TASK PROMPT —
Report the count of lines holding "qiniuyun" in the records, with no other words.

[[ SOURCE MATERIAL, beginning ]]

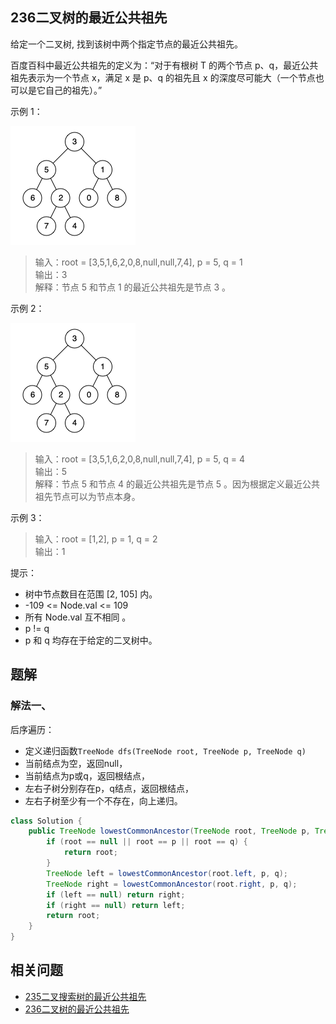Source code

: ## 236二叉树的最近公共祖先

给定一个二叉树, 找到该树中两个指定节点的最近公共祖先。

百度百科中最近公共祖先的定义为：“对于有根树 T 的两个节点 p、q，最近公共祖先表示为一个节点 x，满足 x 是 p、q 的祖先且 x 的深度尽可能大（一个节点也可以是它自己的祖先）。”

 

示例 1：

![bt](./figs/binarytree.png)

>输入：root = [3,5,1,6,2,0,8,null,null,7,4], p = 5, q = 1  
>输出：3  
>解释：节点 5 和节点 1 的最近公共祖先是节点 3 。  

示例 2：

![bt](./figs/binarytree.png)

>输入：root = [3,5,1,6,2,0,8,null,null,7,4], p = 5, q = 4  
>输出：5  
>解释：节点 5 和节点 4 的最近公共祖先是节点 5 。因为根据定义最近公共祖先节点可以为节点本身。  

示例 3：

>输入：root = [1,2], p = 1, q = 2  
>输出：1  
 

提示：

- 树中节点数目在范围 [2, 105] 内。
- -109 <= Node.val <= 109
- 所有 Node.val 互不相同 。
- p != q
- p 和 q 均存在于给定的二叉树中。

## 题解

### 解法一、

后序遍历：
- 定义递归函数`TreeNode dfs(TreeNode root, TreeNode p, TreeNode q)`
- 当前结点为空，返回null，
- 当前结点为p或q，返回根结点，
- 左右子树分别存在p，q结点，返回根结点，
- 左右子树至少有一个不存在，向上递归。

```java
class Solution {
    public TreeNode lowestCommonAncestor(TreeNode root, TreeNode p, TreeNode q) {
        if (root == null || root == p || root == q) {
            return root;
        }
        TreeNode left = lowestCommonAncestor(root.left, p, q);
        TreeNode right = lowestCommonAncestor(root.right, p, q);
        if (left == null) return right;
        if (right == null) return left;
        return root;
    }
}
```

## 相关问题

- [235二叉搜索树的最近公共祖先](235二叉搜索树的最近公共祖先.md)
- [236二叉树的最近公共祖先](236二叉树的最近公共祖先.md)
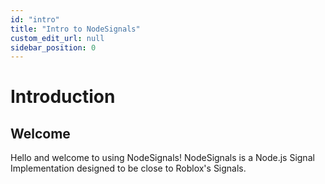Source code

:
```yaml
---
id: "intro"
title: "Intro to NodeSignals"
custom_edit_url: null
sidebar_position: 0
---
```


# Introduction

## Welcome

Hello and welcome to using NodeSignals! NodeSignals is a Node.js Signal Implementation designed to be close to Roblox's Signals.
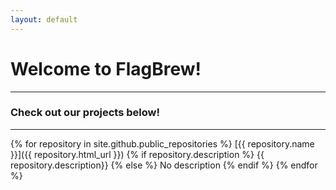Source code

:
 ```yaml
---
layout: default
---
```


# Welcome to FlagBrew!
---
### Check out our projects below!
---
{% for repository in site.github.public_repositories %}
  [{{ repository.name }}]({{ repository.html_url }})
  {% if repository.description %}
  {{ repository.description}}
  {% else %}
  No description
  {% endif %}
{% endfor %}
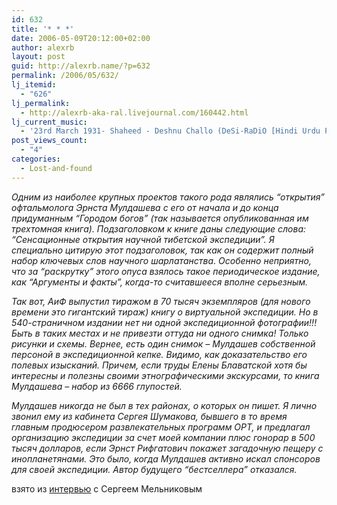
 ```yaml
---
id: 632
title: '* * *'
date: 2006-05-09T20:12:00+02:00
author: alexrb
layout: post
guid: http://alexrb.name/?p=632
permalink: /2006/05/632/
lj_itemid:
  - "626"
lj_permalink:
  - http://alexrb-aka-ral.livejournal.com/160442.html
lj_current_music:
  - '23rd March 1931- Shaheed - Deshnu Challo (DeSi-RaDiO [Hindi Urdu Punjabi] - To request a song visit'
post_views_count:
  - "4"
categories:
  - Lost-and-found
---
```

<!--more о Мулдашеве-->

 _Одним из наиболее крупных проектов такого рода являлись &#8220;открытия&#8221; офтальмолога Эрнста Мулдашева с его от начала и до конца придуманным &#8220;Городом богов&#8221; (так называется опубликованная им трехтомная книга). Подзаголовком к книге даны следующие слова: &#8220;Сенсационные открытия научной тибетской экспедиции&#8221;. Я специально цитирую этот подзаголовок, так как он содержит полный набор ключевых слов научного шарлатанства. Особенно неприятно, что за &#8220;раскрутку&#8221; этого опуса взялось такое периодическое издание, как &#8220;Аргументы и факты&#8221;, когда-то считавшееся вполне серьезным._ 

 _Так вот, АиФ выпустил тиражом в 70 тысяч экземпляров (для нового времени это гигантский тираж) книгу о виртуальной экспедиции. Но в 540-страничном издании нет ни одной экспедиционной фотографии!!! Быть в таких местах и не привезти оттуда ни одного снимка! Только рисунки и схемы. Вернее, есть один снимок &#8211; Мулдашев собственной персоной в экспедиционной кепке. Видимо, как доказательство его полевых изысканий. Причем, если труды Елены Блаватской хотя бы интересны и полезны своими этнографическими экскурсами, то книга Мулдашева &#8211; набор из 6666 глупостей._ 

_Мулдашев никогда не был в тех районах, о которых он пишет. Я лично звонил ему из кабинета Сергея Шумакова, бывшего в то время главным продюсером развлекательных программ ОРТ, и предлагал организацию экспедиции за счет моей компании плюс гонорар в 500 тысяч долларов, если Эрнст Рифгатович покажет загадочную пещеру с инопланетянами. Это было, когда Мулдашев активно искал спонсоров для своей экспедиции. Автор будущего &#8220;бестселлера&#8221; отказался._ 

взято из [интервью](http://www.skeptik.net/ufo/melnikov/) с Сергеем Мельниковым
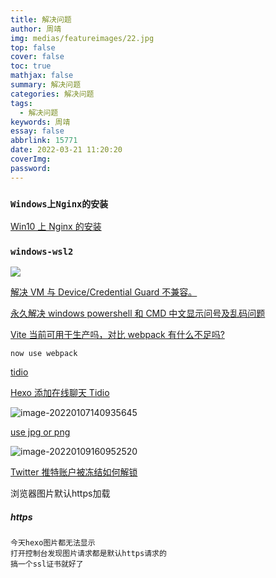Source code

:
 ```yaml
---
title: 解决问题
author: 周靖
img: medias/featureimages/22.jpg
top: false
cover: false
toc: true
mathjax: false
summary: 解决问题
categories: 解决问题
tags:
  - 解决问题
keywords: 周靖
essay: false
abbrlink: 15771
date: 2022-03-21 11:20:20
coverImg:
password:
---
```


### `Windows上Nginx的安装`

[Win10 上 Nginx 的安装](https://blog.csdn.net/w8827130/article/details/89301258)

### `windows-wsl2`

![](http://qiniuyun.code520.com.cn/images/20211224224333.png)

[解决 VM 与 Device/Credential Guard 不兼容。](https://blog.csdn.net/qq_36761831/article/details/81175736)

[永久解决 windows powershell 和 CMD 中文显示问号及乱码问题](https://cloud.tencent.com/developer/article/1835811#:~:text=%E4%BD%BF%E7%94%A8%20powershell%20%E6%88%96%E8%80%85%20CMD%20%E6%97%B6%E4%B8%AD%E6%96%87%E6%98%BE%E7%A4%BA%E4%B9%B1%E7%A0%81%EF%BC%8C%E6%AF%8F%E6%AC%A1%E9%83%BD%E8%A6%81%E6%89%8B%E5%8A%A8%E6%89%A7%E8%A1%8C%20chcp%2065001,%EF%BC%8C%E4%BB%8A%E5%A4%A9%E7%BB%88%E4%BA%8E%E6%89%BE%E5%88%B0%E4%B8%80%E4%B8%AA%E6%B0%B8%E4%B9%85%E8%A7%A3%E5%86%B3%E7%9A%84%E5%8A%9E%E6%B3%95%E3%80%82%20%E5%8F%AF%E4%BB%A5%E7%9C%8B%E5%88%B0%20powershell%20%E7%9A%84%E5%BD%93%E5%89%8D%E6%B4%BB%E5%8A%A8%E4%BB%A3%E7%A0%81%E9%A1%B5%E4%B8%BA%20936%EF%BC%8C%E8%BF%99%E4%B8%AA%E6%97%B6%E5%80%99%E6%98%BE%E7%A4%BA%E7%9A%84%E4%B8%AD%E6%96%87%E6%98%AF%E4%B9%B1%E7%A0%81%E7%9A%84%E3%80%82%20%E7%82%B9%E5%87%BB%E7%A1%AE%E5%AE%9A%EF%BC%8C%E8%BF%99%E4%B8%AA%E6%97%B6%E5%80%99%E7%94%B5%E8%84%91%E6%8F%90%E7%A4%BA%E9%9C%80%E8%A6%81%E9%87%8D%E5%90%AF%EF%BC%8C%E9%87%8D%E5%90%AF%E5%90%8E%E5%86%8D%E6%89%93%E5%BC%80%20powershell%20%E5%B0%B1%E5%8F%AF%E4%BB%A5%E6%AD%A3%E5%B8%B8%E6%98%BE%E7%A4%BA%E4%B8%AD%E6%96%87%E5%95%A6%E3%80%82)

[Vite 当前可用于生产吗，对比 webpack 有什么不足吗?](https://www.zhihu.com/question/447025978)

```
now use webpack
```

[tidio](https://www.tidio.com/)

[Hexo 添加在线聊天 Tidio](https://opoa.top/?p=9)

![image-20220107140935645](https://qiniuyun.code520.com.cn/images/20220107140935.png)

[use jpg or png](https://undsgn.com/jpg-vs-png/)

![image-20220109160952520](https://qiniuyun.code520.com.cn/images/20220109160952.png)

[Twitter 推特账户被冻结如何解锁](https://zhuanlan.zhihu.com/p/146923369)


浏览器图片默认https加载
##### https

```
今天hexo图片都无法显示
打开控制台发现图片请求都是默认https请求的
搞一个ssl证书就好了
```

[[ SOURCE MATERIAL, end ]]

RESPONSE TO THE TASK —
3